__ASSIGNMENT__
Work out the count of lines in the material where the string "OPTIONS" shows up, and reply with it alone.

__DATASET RECORDS__
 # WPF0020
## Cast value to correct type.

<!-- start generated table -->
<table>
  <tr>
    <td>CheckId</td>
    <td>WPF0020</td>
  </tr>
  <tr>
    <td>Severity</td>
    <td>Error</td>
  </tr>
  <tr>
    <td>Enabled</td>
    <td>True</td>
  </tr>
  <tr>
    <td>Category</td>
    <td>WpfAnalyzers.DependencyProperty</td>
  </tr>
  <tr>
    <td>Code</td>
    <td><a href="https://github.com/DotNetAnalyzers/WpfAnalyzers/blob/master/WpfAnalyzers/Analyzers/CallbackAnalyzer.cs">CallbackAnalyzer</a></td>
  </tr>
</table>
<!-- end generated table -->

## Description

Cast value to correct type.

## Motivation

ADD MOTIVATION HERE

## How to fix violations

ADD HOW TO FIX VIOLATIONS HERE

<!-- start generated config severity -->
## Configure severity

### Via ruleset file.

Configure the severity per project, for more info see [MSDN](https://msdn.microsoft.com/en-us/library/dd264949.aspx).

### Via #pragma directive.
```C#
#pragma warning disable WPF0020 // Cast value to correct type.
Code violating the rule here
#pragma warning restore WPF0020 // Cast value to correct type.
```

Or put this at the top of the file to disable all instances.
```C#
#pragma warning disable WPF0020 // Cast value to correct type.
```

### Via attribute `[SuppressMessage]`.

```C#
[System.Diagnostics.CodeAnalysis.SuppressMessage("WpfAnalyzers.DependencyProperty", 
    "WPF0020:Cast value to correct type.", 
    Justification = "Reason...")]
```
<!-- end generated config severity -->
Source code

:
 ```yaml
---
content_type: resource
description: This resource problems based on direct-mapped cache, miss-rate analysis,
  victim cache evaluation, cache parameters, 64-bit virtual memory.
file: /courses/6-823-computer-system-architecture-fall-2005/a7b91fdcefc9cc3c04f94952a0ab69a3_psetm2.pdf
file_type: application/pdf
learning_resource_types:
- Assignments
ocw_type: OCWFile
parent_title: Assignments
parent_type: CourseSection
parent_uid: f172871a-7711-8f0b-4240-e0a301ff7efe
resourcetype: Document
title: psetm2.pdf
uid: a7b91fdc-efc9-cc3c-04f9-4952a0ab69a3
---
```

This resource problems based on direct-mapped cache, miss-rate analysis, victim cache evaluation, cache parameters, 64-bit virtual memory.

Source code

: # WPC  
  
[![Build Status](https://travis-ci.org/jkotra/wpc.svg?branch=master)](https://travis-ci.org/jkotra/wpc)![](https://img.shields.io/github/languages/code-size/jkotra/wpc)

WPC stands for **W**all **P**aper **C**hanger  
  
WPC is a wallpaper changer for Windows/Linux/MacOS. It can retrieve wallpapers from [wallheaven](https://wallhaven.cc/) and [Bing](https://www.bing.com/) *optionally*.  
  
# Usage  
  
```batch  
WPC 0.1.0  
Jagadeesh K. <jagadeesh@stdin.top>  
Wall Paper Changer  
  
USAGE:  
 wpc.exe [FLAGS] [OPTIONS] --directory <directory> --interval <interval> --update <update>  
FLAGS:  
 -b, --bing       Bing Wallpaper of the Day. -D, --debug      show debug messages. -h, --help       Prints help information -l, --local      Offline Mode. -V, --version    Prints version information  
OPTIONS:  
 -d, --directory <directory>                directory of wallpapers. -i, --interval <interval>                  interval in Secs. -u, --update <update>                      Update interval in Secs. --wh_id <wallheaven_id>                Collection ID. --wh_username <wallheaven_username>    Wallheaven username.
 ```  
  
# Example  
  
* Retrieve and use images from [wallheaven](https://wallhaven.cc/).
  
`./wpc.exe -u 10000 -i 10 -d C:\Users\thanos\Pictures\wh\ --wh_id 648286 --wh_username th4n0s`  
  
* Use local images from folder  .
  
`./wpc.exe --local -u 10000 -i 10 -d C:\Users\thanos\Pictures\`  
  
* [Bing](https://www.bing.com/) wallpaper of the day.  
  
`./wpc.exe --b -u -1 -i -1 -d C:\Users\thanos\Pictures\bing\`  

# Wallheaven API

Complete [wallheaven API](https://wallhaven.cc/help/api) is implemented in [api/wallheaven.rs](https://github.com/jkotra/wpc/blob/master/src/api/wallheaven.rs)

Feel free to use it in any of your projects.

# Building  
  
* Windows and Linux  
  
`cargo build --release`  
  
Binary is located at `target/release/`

__ANSWER FOR THE TASK__
2